§ Activity
Look through the data below and extract, unchanged, the lines from the one that contains "später, ihren wahren" to the one that contains "genug anderen zur", both included.

Items from a data source
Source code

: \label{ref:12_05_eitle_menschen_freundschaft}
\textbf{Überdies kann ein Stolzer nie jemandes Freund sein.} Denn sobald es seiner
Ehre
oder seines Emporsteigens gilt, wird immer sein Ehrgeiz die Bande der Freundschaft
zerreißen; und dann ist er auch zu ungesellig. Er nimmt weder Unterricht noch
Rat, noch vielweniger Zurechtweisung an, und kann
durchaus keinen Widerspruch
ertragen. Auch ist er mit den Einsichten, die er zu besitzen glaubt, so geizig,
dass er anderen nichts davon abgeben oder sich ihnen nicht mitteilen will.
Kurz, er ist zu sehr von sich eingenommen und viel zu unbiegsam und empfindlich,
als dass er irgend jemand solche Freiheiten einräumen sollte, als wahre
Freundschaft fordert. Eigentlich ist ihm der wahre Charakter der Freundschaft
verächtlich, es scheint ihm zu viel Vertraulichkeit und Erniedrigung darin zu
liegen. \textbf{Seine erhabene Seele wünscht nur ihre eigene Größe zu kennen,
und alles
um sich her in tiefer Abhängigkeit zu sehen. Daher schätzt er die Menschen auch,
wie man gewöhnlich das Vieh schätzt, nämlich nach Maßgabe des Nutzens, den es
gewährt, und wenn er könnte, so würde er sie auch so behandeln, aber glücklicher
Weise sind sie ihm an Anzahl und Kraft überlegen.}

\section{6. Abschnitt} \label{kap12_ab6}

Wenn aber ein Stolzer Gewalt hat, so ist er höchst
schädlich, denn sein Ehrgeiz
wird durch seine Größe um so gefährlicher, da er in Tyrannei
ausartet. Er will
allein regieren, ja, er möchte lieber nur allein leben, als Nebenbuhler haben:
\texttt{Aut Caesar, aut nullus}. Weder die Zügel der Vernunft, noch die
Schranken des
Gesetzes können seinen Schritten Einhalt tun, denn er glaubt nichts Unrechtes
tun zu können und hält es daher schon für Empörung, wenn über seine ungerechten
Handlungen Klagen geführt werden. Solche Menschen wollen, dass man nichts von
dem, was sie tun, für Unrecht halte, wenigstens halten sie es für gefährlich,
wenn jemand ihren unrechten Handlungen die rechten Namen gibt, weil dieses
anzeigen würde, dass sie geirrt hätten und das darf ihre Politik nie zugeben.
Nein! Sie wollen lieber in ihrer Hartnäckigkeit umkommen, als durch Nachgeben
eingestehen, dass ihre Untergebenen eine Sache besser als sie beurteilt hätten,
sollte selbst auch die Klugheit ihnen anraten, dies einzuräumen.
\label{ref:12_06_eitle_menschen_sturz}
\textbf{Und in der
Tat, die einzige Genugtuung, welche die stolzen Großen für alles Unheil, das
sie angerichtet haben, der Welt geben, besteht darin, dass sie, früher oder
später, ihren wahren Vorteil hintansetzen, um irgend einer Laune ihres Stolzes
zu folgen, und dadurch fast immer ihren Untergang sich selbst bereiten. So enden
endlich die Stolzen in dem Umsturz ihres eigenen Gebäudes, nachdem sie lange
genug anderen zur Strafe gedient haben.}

* * *

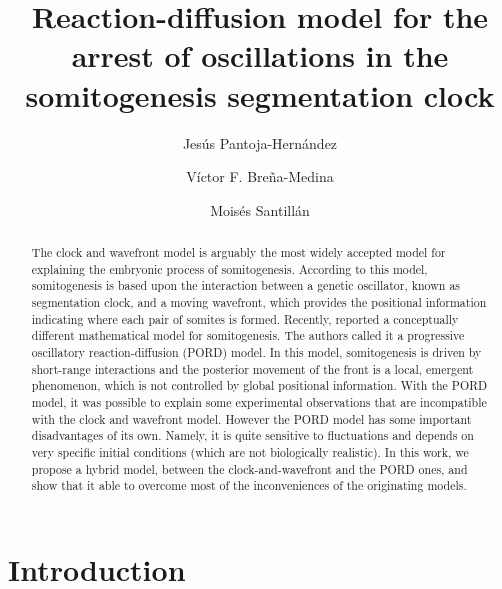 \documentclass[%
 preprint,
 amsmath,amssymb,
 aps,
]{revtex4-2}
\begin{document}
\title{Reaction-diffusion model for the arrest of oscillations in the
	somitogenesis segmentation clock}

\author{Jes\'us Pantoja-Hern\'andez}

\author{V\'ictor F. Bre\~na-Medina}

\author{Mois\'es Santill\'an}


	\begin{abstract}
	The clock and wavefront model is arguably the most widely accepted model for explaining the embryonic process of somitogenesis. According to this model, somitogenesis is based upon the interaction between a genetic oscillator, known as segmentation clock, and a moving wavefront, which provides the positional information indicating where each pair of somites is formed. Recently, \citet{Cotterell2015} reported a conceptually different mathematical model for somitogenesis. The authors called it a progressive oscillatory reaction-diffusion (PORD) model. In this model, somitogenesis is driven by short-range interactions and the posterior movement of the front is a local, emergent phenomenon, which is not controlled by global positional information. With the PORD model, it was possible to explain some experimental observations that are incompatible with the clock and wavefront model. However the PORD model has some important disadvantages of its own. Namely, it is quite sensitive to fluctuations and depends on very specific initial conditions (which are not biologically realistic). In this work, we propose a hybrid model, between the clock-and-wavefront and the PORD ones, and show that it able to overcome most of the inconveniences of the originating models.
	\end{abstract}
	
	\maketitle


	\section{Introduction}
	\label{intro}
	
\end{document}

§ Exercise answer
später, ihren wahren Vorteil hintansetzen, um irgend einer Laune ihres Stolzes
zu folgen, und dadurch fast immer ihren Untergang sich selbst bereiten. So enden
endlich die Stolzen in dem Umsturz ihres eigenen Gebäudes, nachdem sie lange
genug anderen zur Strafe gedient haben.}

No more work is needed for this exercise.